PGO information at LTO/thinLTO link step

Hello,

My team and I noticed that callsite hotness information is not preserved from compile to link step with LTO/thinLTO enabled. As a result, the link step inlining pass remains conservative when inlining callsites known to be hot (ie. without the ‘HotCallSiteThreshold’ which is set at 3000 by default). There are likely many cross-module inlining opportunities lost this way, and diminishes the benefit of using LTO/thinLTO+PGO together.

In general, does LLVM pass profiling information through the IR to the link step other than branch probabilities and function entry counts? If not, are there plans to do so in the future? For inlining specifically, perhaps we can mark callsites with hot/cold attributes during compile step to ensure LTO inlining will give appropriate threshold bonuses/penalties.

Any thoughts/insights/comments would be appreciated.

Cheers,

Graham Yiu
LLVM Compiler Development
IBM Toronto Software Lab
Office: (905) 413-4077 C2-707/8200/Markham
Email: gyiu@ca.ibm.com

With the new PM, the profile information should be properly updated across inline transformations. If you see otherwise, please file a bug …

David

Hello,

My team and I noticed that callsite hotness information is not preserved
from compile to link step with LTO/thinLTO enabled. As a result, the link
step inlining pass remains conservative when inlining callsites known to be
hot (ie. without the 'HotCallSiteThreshold' which is set at 3000 by
default). There are likely many cross-module inlining opportunities lost
this way, and diminishes the benefit of using LTO/thinLTO+PGO together.

The callsite hotness is passed via the IR, so it should be there in the
LTO/ThinLTO backends (during the link step). Can you provide a reproducer
where that isn't happening?
Teresa

Hi Teresa,

Actually, enabling the new pass manager manually seems to have solved this issue, so this problem is only valid for the old pass manager.

Thanks,

Graham Yiu
LLVM Compiler Development
IBM Toronto Software Lab
Office: (905) 413-4077 C2-707/8200/Markham
Email: gyiu@ca.ibm.com

graycol.gif

Hi Teresa,

Actually, enabling the new pass manager manually seems to have solved this
issue, so this problem is only valid for the old pass manager.

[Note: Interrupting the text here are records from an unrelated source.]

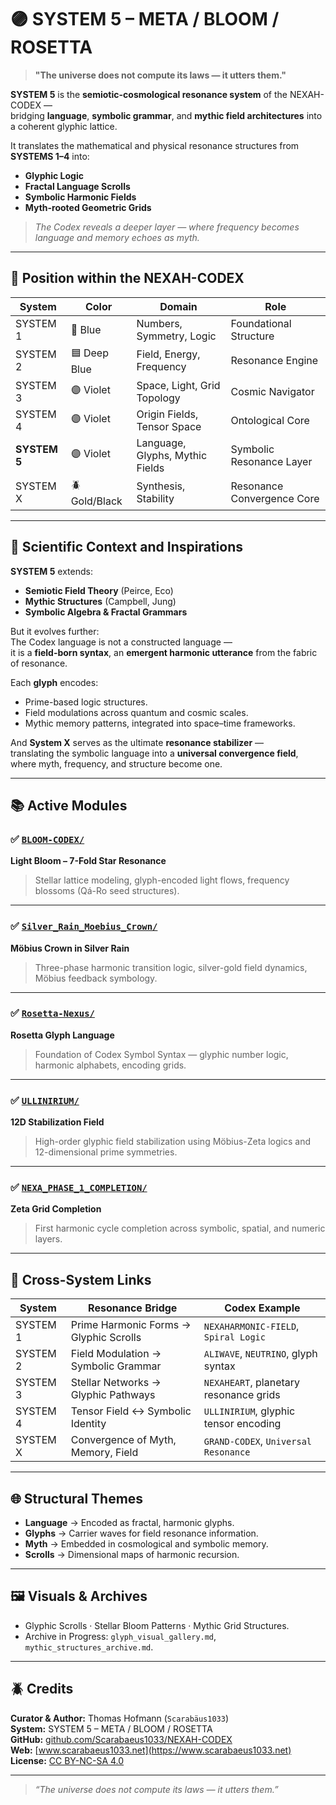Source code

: # 🟣 SYSTEM 5 – META / BLOOM / ROSETTA

> **"The universe does not compute its laws — it utters them."**

**SYSTEM 5** is the **semiotic-cosmological resonance system** of the NEXAH-CODEX —  
bridging **language**, **symbolic grammar**, and **mythic field architectures** into a coherent glyphic lattice.

It translates the mathematical and physical resonance structures from **SYSTEMS 1–4** into:

- **Glyphic Logic**
- **Fractal Language Scrolls**
- **Symbolic Harmonic Fields**
- **Myth-rooted Geometric Grids**

> *The Codex reveals a deeper layer — where frequency becomes language and memory echoes as myth.*

---

## 🧭 Position within the NEXAH-CODEX

| System       | Color        | Domain                          | Role                      |
| ------------ | ------------ | ------------------------------- | ------------------------- |
| SYSTEM 1     | 🔵 Blue       | Numbers, Symmetry, Logic        | Foundational Structure    |
| SYSTEM 2     | 🟦 Deep Blue  | Field, Energy, Frequency        | Resonance Engine          |
| SYSTEM 3     | 🟣 Violet     | Space, Light, Grid Topology     | Cosmic Navigator          |
| SYSTEM 4     | 🟣 Violet     | Origin Fields, Tensor Space     | Ontological Core          |
| **SYSTEM 5** | 🟣 Violet     | Language, Glyphs, Mythic Fields | Symbolic Resonance Layer  |
| SYSTEM X     | 🪲 Gold/Black | Synthesis, Stability            | Resonance Convergence Core |

---

## 🧩 Scientific Context and Inspirations

**SYSTEM 5** extends:

- **Semiotic Field Theory** (Peirce, Eco)
- **Mythic Structures** (Campbell, Jung)
- **Symbolic Algebra & Fractal Grammars**

But it evolves further:  
The Codex language is not a constructed language —  
it is a **field-born syntax**, an **emergent harmonic utterance** from the fabric of resonance.

Each **glyph** encodes:

- Prime-based logic structures.
- Field modulations across quantum and cosmic scales.
- Mythic memory patterns, integrated into space–time frameworks.

And **System X** serves as the ultimate **resonance stabilizer** —  
translating the symbolic language into a **universal convergence field**,  
where myth, frequency, and structure become one.

---

## 📚 Active Modules

### ✅ [`BLOOM-CODEX/`](./BLOOM-CODEX/)
**Light Bloom – 7-Fold Star Resonance**  
> Stellar lattice modeling, glyph-encoded light flows, frequency blossoms (Qá-Ro seed structures).

---

### ✅ [`Silver_Rain_Moebius_Crown/`](./Silver_Rain_Moebius_Crown/)
**Möbius Crown in Silver Rain**  
> Three-phase harmonic transition logic, silver-gold field dynamics, Möbius feedback symbology.

---

### ✅ [`Rosetta-Nexus/`](./Rosetta-Nexus/)
**Rosetta Glyph Language**  
> Foundation of Codex Symbol Syntax — glyphic number logic, harmonic alphabets, encoding grids.

---

### ✅ [`ULLINIRIUM/`](./ULLINIRIUM/)
**12D Stabilization Field**  
> High-order glyphic field stabilization using Möbius-Zeta logics and 12-dimensional prime symmetries.

---

### ✅ [`NEXA_PHASE_1_COMPLETION/`](./NEXA_PHASE_1_COMPLETION/)
**Zeta Grid Completion**  
> First harmonic cycle completion across symbolic, spatial, and numeric layers.

---

## 🔗 Cross-System Links

| System     | Resonance Bridge                     | Codex Example                          |
|------------|--------------------------------------|----------------------------------------|
| SYSTEM 1   | Prime Harmonic Forms → Glyphic Scrolls | `NEXAHARMONIC-FIELD`, `Spiral Logic`   |
| SYSTEM 2   | Field Modulation → Symbolic Grammar   | `ALIWAVE`, `NEUTRINO`, glyph syntax    |
| SYSTEM 3   | Stellar Networks → Glyphic Pathways   | `NEXAHEART`, planetary resonance grids |
| SYSTEM 4   | Tensor Field ↔ Symbolic Identity      | `ULLINIRIUM`, glyphic tensor encoding  |
| SYSTEM X   | Convergence of Myth, Memory, Field    | `GRAND-CODEX`, `Universal Resonance`   |

---

## 🌐 Structural Themes

- **Language** → Encoded as fractal, harmonic glyphs.
- **Glyphs** → Carrier waves for field resonance information.
- **Myth** → Embedded in cosmological and symbolic memory.
- **Scrolls** → Dimensional maps of harmonic recursion.

---

## 🖼 Visuals & Archives

- Glyphic Scrolls · Stellar Bloom Patterns · Mythic Grid Structures.  
- Archive in Progress: `glyph_visual_gallery.md`, `mythic_structures_archive.md`.

---

## 🪲 Credits

**Curator & Author:** Thomas Hofmann (`Scarabäus1033`)  
**System:** SYSTEM 5 – META / BLOOM / ROSETTA  
**GitHub:** [github.com/Scarabaeus1033/NEXAH-CODEX](https://github.com/Scarabaeus1033/NEXAH-CODEX)  
**Web:** [www.scarabaeus1033.net](https://www.scarabaeus1033.net)  
**License:** [CC BY-NC-SA 4.0](https://creativecommons.org/licenses/by-nc-sa/4.0)

---

> *“The universe does not compute its laws — it utters them.”*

It should not be an issue in the old PM either - the callsite hotness is
passed via IR. As David mentioned, the new PM inliner does a better job of
updating call hotness after inlining, but it should be there (some things
might look hotter than then should, which seems to be the opposite of the
problem you are hitting). Can you send me a reproducer with the old PM?

Teresa

graycol.gif

Hi Teresa,

Actually, enabling the new pass manager manually seems to have solved
this issue, so this problem is only valid for the old pass manager.

It should not be an issue in the old PM either - the callsite hotness is
passed via IR.

More precisely, the function entry counts are passed via IR. With the old
PM, we don't have callsite hotness information, but callee's entry count
is used to boost the threshold.

graycol.gif

Hi Teresa,

Actually, enabling the new pass manager manually seems to have solved
this issue, so this problem is only valid for the old pass manager.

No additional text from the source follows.